Will rising fuel costs lead to staffing freezes?

As the cost of fuel skyrockets, many organizations are feeling the pinch on the pocketbooks…with a dash of the Perfect Labor Storm for good measure. One story that caught my eye this morning was a news story from Illinois.

Several communities in the Chicago area are being criticized for their poor response to the massive snowstorm that hit much of the Midwest the last few days.  Part of the blame was placed on understaffing.  Will rising fuel costs lead to staffing and salary freezes in order to balance budgets?

While blaming government officials for not having adequate staffing in the event of an occassional weather related crisis (how can we forget Katrina?) is not news, the problem I believe extends much deeper.

This isn’t the first time they got flak. Apparently government officials received criticism for delays in leaf pick-ups as well as lack of road work in the past. Unlike the aftermath of massive snow fall, tornado, huuricane, or flood – not to mention a terrorist attack, leaf and trash picks and poor road conditions merely create inconveniences. Eighteen inch snowfalls bring life as we know it to a halt, even if only for a few days.

One cause of the problem is that while communities have increased in size, staffing levels of the agencies responsible to support the communities have not.  While that might be good for budgets, eventually lean and mean becomes scarce and ugly.

So what’s this have to do with the Perfect Labor Storm?  Well here are a few thoughts that went through my mind as I read this story: As the cost of gas diverts dollars from the organizational budget, how will this affect staffing levels? 

Will existing workers be asked to do more and more as organizations struggle to fill gas tanks?  What will this mean for the quantity and quality of services?  How long will agencies and departments that support our infrastructure be able to fill up fuel tanks but squeeze the people running the equipment, answering the phones, driving the vehicles because money is tight? 

More dollars for fuel will mean less dollars available for new positions and wage increases.  With many organizations, especially government, civil and military, faced with massive retirements in the next five years, how will they attract new workers and retain existing ones under these circumstances? 

Raising taxes is one option but we all know that is not the p.c. sort of thing to do. That leaves squeezing department budgets. When it comes to putting fuel in the gas tanks or hiring more people or paying higher wages – well we all know the answer to that one: people are our most important asset except when it requires an investment.

First to go during budget crunches is often training. Then comes the hiring freezes, followed by salary freezes.  That of course tends to lead to morale problems, turnover, poor customer service, lower productivitiy and the list goes on. This leads me right in the path of the Perfect Labor Storm.

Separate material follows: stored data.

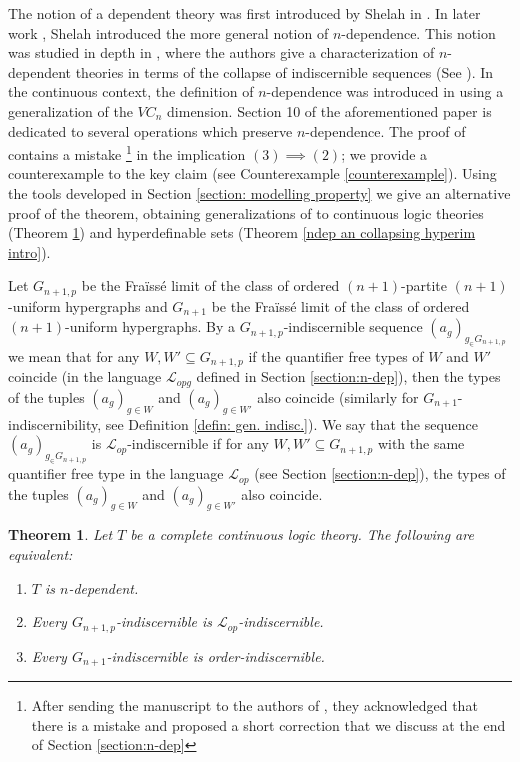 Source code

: \documentclass{amsart}
\newtheorem{teor}{Theorem}[section]
\newtheorem{external claim}[teor]{Claim}
\newcommand{\mL}{\mathcal{L}}
\begin{document}
The notion of a dependent theory was first introduced by Shelah in \cite{Shelah1982-SHECTA-5}. 
In later work \cite{Shelah2005StronglyDT, Shelah2007DefinableGF}, Shelah introduced the more general notion of $n$-dependence. This notion was studied in depth in \cite{Chernikov2014OnN}, where the authors give a characterization of $n$-dependent theories in terms of the collapse of indiscernible sequences (See \cite[Theorem 5.4]{Chernikov2014OnN}). In the continuous context, the definition of $n$-dependence was introduced in \cite{Chernikov2020HypergraphRA} using a generalization of the $VC_n$ dimension. Section 10 of the aforementioned paper is dedicated to several operations which preserve $n$-dependence.  The proof of \cite[Theorem 5.4]{Chernikov2014OnN} contains a mistake \footnote{After sending the manuscript to the authors of \cite{Chernikov2014OnN}, they acknowledged that there is a mistake and proposed a short correction that we discuss at the end of Section \ref{section:n-dep}} in the implication $(3)\implies (2)$; we provide a counterexample to the key claim (see Counterexample \ref{counterexample}). Using  the tools developed in Section \ref{section: modelling property} we give an alternative proof of the theorem, obtaining generalizations of \cite[Theorem 5.4]{Chernikov2014OnN} to continuous logic theories (Theorem \ref{n-dep and collapsing intro}) and hyperdefinable sets (Theorem \ref{ndep an collapsing hyperim intro}).

Let $G_{n+1,p}$ be the Fraïssé limit of the class of ordered $(n+1)$-partite $(n+1)$-uniform hypergraphs and $G_{n+1}$ be the Fraïssé limit of the class of ordered $(n+1)$-uniform hypergraphs. By a $G_{n+1,p}$-indiscernible sequence $(a_g)_{g_\in G_{n+1,p}}$ we mean that for any $W,W'\subseteq G_{n+1,p}$ if the quantifier free types of $W$ and $W'$ coincide (in the language $\mL_{opg}$ defined in Section \ref{section:n-dep}), then the types of the tuples $(a_g)_{g\in W}$ and $(a_g)_{g\in W'}$ also coincide (similarly for $G_{n+1}$-indiscernibility, see Definition \ref{defin: gen. indisc.}). We say that the sequence $(a_g)_{g_\in G_{n+1,p}}$ is $\mL_{op}$-indiscernible if for any $W,W'\subseteq G_{n+1,p}$ with the same quantifier free type in the language $\mL_{op}$ (see Section \ref{section:n-dep}), the types of the tuples $(a_g)_{g\in W}$ and $(a_g)_{g\in W'}$ also coincide. 
\begin{teor} \label{n-dep and collapsing intro}
    Let $T$ be a complete continuous logic theory. The following are equivalent:
    \begin{enumerate}
        \item $T$ is $n$-dependent.
        \item Every $G_{n+1,p}$-indiscernible is $\mL_{op}$-indiscernible.
        \item Every $G_{n+1}$-indiscernible is order-indiscernible.
    \end{enumerate}
\end{teor}
  
\end{document}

The pattern is clear – every one of the following crises included a shortage of qualified people as a cause. It’s a well-know "secret" that our infrastructure is starting to crumble – recall the Minneapolis brige collapse last year? A lack of inspectors was cited as one reason it occurred.  The explosion in mid-town Manhattan when underground pipes failed?  Same excuse. Or what about the recent contaminated beef recall?  Not enough inspectors to handle the case load.

So when will it finally hit our leaders and executives that human capital, like fuel, is a limited resource.   That without people, the vehicles won’t move, the snow doesn’t get cleared, the leaves don’t get picked up, the potholes don’t get filled, the bridges don’t get inspected, the food doesn’t get inspected and so on and so on.  How many more crises need to occur before it sinks in that like fuel, qualified people are becoming scarce and the cost of skilled labor is increasing and a proactive approach will be presented?

What stories do you have to share about how the skilled shortages are affecting your community?


Ira S Wolfe


  1. Ira Wolfe March 12, 2008 at 9:40 pm -

    Excellent questions. Yes, some areas of the U.S. have high unemployment while others still operate at historical lows (well under 5%). I left a meeting today with over 125 senior level executives and owners from central PA. By a show of hands, over 90% of the audience said they have at least one critical position that they can’t fill – from sales to management to project mgt to technicians to health care…. The shortages are based on skills not availability. A lot of unemployed workers have just not kept up and if they have, they may not be willing to relocate to areas where jobs are available.
    As to why unemployment is increasing and the economy stuttering, I’ll leave that to the economists to figure out. My only comment is that the U.S. while still owning the largest economy in the world is no longer the ONLY major economy.

  2. HRagitator March 12, 2008 at 2:53 pm -

    I’m not denying that there are labor shortages in certain areas (tried to find qualified engineers in the US lately), but I have a question. If there is such a shortage, what are our workers doing? Are there excesses somewhere? Why is unemployment increasing and the economy stuttering?